Josiane sortait de la douche, une journée pareille, sous une chaleur aussi accablante, il lui fallait bien prendre une douche. La journée avait été longue, entre les courses et le travail, elle n’avait pas eu de temps! De plus la journée, marquée par des prises de bec avec son chef l’avait bien épuisé, rien de tel qu’un bain pour la revigorer. Aujourd’hui était spécial, il marquait son premier anniversaire de mariage. Ses noces de coton à elle! Eh oui vous pouviez désormais l’appeler Madame Kadem, Josiane Kadem.
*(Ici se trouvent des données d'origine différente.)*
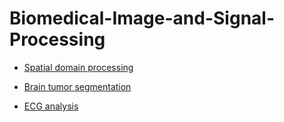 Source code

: # Biomedical-Image-and-Signal-Processing

 - [Spatial domain processing](https://github.com/Thomas-JHR/Biomedical-Image-and-Signal-Processing/tree/main/Spatial%20Domain%20Processing)
 
 - [Brain tumor segmentation](https://github.com/Thomas-JHR/Biomedical-Image-and-Signal-Processing/tree/main/Brain%20Tumor%20Segmentation)
 
 - [ECG analysis](https://github.com/Thomas-JHR/Biomedical-Image-and-Signal-Processing/tree/main/ECG%20Signal%20Processing)
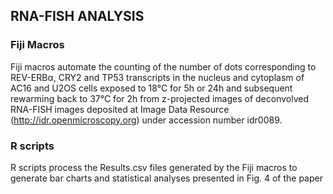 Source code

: ## RNA-FISH ANALYSIS
### Fiji Macros

Fiji macros automate the counting of the number of dots corresponding to REV-ERBα, CRY2 and TP53 transcripts in the nucleus and cytoplasm of AC16 and U2OS cells exposed to 18°C for 5h or 24h and subsequent rewarming back to 37°C for 2h from z-projected images of deconvolved RNA-FISH images deposited at Image Data Resource (http://idr.openmicroscopy.org) under accession number idr0089.

### R scripts

R scripts process the Results.csv files generated by the Fiji macros to generate bar charts and statistical analyses presented in Fig. 4 of the paper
Bien qu’un an s’était écoulé depuis son mariage, elle ne s’était pas encore habituée à la chose, elle, mariée. L’année était passée outrageusement vite, si vite qu’elle se croyait encore en lune de miel. Elle, fille d’une famille pauvre, sans ressources, qui a dû trimer dur pour avoir sa licence en droit, était mariée à un fils de directeur. Elle ne pouvait croire que tout se soit passé si vite. La belle-famille l’avait adoptée et prise comme leur fille. Sa famille a été mise à l’abri du besoin, et elle avait intégré la société familiale de son époux, avec un haut poste à la clé. C’est vrai que son mari n’était pas un modèle de romantisme, ni un étalon, mais elle avait toujours pris sur elle de faire fonctionner leur couple! Alors grande fût sa surprise lorsqu’il l’appela dans la journée pour lui demander de le retrouver à l’hôtel Hills, le plus chic hôtel du pays. D’abord surprise, qu’il se souvienne de ce jour, d’autant plus qu’il n’était pas au pays, elle fût dans une joie frisant une transe exutoire, tous ses efforts ont payé, son mari était vraiment amoureux! Annulant sans ménagement ses rendez-vous, et malgré la circulation dense elle put arriver vers vingt et une heure, le temps de faire un saut à la maison prendre quelque unes de ses affaires!  Arrivée à l’hôtel, elle fût rapidement accueillie à la réception  comme une princesse juste en donnant son nom, ça aide d’être riche hein. Elle fût conduite dans une suite, la treizième. Cool son mari était prévenant lui donnant une suite correspondant à leur jour de mariage, l’amour c’est magnifique!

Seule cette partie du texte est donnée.